Curiosamente, uno de los temas que más tensiones causa es el de la limpieza. La rivalidad entre las distintas comunidades y el confuso reparto de altares y paredes, pasillos y ventanas hace que el asunto de pasar la mopa provoque verdaderas batallas en las que se lucha hasta derramar sangre. A principios del siglo XX el gobernador otomano Gamal Pasha tuvo que enviar a la policía para que adecentara el templo porque, para evitar peleas, los monjes llevaban treinta años sin pasar la escoba. A partir de entonces las tres comunidades pactaron un día, el 29 de diciembre, para realizar la limpieza anual.
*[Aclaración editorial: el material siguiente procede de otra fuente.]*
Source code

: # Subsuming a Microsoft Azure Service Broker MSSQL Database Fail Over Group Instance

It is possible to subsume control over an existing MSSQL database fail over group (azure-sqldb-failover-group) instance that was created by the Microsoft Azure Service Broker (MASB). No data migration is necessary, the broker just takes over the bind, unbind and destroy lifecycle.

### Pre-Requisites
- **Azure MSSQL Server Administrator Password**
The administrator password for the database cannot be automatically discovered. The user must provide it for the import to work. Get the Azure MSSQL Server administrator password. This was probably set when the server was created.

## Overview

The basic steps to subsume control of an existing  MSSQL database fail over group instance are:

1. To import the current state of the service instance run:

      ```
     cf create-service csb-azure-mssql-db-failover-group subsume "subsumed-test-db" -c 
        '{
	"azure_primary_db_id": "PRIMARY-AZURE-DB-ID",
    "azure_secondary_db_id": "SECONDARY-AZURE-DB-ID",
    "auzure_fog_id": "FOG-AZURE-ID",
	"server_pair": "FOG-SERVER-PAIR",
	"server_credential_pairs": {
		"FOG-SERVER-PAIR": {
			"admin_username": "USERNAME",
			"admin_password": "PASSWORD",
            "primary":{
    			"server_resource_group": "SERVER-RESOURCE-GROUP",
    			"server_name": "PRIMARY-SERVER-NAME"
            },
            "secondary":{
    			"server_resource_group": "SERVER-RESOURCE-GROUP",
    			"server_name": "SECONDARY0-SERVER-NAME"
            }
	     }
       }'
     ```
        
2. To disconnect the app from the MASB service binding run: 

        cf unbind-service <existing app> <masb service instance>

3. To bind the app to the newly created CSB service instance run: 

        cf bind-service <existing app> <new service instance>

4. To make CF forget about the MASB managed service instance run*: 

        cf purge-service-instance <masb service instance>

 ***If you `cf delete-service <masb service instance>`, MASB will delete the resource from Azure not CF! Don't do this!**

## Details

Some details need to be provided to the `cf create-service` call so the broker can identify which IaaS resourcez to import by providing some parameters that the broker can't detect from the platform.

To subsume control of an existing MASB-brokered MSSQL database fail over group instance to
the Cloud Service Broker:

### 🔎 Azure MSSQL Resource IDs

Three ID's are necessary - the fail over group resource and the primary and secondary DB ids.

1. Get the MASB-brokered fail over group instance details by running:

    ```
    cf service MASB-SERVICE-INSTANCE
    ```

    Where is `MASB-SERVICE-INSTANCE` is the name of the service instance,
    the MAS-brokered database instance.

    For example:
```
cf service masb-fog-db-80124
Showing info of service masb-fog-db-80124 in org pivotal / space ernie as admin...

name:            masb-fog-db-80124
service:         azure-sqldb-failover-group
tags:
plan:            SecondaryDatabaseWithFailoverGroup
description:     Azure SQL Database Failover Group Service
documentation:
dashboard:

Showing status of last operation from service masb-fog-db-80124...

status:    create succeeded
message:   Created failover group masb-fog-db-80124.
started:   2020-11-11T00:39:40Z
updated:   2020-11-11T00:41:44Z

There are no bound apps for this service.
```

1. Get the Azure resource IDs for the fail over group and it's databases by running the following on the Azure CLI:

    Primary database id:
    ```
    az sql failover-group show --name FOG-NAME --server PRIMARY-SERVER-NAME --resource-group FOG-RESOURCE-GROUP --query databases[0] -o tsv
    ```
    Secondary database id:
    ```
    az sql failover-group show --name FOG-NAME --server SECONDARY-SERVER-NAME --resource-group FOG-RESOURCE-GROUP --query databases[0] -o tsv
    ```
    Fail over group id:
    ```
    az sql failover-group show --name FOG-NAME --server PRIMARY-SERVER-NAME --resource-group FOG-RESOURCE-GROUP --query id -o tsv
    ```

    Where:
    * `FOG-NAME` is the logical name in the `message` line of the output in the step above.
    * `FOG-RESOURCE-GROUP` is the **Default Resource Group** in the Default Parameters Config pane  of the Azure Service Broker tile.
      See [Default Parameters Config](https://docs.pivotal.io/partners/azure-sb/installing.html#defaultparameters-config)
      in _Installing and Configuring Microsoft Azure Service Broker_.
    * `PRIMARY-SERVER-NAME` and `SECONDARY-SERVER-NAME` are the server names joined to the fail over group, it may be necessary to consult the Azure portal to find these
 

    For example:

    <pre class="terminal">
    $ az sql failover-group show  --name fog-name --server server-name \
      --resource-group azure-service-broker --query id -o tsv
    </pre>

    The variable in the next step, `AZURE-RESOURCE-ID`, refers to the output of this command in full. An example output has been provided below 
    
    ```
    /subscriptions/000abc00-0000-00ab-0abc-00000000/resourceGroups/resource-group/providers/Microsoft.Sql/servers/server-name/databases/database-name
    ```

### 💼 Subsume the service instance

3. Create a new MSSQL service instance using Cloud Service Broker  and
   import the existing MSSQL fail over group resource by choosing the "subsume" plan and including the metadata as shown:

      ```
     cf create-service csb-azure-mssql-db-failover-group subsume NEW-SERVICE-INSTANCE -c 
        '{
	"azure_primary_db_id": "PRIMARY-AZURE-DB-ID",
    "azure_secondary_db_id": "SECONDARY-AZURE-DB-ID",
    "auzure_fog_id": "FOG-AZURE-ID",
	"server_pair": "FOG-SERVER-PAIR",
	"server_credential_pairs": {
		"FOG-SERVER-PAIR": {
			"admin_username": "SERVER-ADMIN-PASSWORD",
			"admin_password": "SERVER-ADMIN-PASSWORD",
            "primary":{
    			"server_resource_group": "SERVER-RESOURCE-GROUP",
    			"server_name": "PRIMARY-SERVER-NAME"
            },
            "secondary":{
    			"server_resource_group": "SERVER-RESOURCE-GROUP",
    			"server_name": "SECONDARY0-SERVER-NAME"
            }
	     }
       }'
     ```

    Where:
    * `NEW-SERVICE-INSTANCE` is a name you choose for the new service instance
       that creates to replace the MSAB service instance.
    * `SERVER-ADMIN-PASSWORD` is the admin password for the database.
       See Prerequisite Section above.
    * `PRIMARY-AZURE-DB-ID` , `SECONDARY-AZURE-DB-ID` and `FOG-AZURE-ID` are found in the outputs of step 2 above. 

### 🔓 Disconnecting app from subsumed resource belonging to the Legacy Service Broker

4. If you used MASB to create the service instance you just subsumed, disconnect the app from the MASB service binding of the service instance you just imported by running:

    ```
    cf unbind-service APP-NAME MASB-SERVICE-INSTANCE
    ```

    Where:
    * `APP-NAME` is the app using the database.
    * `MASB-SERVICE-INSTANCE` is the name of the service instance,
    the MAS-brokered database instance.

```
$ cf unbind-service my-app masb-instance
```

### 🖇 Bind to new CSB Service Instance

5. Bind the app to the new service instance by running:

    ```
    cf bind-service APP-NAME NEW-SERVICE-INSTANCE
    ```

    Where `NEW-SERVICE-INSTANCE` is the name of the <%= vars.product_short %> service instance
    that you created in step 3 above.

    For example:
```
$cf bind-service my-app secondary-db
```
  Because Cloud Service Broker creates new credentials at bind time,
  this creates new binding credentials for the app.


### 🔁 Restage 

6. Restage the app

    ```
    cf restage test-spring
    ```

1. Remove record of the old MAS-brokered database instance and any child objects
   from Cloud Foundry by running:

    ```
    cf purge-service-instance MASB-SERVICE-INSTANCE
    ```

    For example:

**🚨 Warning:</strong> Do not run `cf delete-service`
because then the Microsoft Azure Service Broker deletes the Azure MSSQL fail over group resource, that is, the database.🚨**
Y ese es un día de alto riesgo en la Basílica.

 

 

Limpieza general en la Basilc a de la Natividad, Belén.

 

Para esa ocasión cada comunidad se organiza como un verdadero ejército, recibiendo refuerzos de sus conventos principales y organizándose con un Dragomán o mediador al frente de sus monjes. Armados de escobones, bayetas y cubos, inician la limpieza general. Los primeros en romper la paz suelen ser los ortodoxos porque, para limpiar algunas de sus ventanas, tienen que pisar un suelo que pertenece a los armenios, invasión que estos no toleran, defendiendo la frontera de sus baldosas con uñas y dientes. Similares pleitos enfrentan a latinos y ortodoxos, de manera que la limpieza termina a veces con violentos enfrentamientos entre los monjes. El más grave ocurrió en la limpieza de 1963, cuando los clérigos ortodoxos no aceptaron los acuerdos tomados por los Dragomanes y organizaron una revuelta en toda regla. Tan levantiscos se mostraron que el Patriarca Ortodoxo tuvo que expulsar del país a los monjes amotinados.

Después de este triste ejemplo, mi deseo para todos es Paz, Amor y… ¡Feliz Navidad!